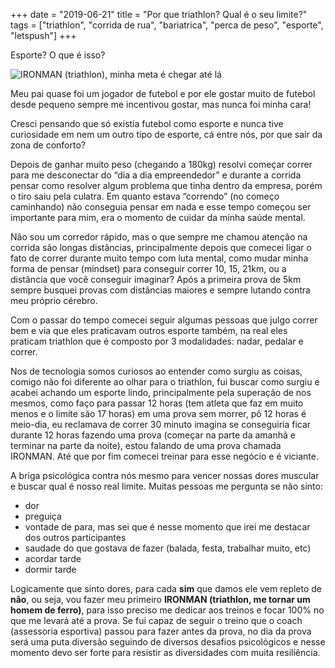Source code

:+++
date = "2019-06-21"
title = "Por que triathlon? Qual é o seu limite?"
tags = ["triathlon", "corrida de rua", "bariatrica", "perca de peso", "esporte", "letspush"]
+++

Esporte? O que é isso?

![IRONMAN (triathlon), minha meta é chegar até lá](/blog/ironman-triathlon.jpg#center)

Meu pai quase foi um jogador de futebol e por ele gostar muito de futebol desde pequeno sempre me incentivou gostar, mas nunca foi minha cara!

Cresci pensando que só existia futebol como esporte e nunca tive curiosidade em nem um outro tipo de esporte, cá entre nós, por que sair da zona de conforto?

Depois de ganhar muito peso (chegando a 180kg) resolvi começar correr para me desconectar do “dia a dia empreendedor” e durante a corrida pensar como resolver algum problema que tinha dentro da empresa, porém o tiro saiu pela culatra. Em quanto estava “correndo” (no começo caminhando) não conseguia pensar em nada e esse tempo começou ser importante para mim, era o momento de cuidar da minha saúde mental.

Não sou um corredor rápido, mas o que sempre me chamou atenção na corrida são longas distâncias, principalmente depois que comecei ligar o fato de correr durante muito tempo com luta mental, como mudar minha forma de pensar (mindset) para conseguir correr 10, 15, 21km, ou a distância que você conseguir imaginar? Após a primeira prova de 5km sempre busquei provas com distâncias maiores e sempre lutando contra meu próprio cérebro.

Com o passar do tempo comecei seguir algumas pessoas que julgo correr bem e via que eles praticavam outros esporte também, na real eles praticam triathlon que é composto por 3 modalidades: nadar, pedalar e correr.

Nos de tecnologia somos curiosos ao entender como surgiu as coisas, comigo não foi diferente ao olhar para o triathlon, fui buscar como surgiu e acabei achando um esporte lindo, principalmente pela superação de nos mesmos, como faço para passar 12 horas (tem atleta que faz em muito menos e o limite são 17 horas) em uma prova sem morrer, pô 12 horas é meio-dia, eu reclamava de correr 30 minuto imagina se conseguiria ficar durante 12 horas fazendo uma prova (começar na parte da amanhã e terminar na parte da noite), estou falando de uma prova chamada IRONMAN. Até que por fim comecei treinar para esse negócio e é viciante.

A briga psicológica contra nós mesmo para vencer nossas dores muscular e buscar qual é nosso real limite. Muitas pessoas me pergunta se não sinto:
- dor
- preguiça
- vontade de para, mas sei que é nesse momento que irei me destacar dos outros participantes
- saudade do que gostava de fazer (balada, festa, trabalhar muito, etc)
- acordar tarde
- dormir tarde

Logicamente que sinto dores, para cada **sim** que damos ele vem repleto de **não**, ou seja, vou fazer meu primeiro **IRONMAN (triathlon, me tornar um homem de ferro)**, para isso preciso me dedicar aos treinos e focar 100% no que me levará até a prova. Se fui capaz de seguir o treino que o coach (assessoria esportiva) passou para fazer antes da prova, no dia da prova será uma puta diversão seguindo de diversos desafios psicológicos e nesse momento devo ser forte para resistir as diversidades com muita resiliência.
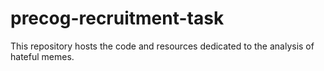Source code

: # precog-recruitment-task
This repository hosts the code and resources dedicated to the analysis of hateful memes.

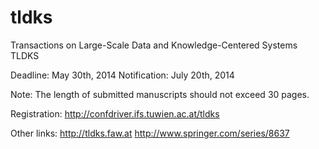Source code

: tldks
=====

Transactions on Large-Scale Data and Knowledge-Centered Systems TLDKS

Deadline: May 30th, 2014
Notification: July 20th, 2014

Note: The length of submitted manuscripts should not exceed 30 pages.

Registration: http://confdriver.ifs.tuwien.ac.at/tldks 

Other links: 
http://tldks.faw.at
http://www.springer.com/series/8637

━━━━━━━━━━━━━━━━━━━━

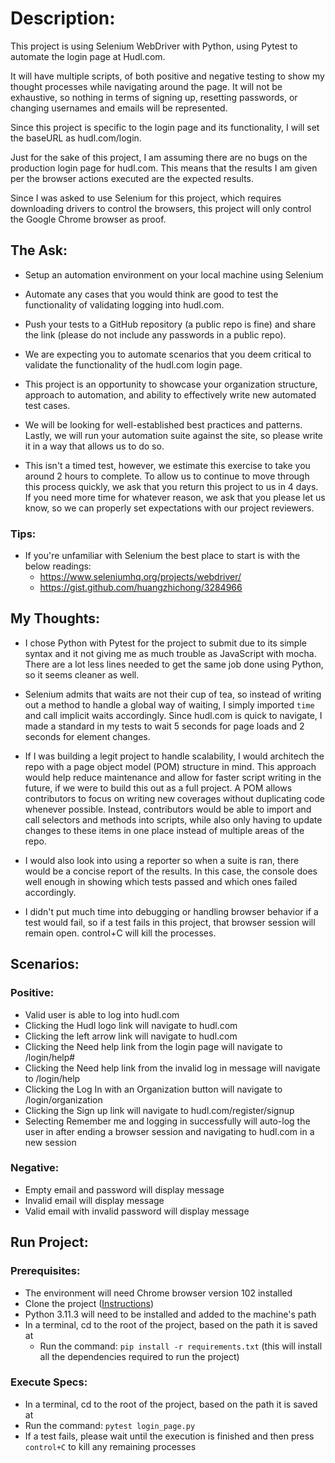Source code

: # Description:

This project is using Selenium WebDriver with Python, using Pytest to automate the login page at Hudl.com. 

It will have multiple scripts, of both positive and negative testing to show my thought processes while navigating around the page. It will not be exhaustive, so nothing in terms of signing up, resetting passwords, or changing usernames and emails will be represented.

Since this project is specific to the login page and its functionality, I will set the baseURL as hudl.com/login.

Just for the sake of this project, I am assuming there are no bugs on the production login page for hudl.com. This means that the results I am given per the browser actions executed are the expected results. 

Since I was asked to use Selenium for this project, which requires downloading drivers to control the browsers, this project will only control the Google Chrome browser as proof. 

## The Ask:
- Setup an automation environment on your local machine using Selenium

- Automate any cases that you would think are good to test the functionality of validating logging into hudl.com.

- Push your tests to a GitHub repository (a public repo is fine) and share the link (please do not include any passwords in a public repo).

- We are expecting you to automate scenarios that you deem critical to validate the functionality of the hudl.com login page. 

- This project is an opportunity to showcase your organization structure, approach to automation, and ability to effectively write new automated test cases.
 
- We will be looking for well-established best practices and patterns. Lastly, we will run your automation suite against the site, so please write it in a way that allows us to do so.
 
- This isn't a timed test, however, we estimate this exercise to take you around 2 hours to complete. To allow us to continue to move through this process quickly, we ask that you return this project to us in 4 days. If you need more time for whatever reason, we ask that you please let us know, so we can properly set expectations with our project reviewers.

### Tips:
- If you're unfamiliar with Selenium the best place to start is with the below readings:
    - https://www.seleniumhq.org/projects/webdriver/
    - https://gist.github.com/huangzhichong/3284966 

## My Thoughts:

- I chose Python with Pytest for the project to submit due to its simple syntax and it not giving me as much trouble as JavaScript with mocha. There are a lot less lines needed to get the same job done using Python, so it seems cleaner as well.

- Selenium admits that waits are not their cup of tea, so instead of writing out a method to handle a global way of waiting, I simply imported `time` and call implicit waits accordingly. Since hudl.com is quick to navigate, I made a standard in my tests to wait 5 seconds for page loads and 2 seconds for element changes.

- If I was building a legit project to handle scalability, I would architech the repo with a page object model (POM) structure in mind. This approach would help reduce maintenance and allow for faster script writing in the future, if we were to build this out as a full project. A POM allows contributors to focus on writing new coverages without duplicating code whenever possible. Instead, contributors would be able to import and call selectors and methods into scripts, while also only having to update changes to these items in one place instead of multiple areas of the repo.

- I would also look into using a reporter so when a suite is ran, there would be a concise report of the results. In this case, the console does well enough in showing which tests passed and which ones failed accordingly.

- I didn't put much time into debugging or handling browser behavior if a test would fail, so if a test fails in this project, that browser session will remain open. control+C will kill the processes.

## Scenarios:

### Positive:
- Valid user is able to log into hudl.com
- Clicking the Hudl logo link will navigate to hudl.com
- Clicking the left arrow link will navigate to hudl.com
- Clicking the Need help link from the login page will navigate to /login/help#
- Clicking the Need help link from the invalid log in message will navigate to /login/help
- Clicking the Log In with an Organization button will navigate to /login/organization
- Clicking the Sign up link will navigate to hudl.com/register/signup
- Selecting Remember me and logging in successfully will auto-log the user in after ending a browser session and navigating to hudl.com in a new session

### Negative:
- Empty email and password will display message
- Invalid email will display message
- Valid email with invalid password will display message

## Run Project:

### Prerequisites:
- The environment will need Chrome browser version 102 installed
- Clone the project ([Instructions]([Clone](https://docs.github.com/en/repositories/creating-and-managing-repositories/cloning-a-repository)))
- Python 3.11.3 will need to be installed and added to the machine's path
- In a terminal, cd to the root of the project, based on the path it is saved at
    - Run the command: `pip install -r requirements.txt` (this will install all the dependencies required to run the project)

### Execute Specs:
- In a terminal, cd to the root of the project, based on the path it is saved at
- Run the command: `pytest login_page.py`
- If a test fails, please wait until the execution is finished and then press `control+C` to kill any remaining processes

━━━━━━━━━━━━━━━━━━━━

Copy back the listing above exactly, but only from the line with "- Invalid email will display message" through the line with "- The environment", both ends included.

*Completed task*
- Invalid email will display message
- Valid email with invalid password will display message

## Run Project:

### Prerequisites:
- The environment will need Chrome browser version 102 installed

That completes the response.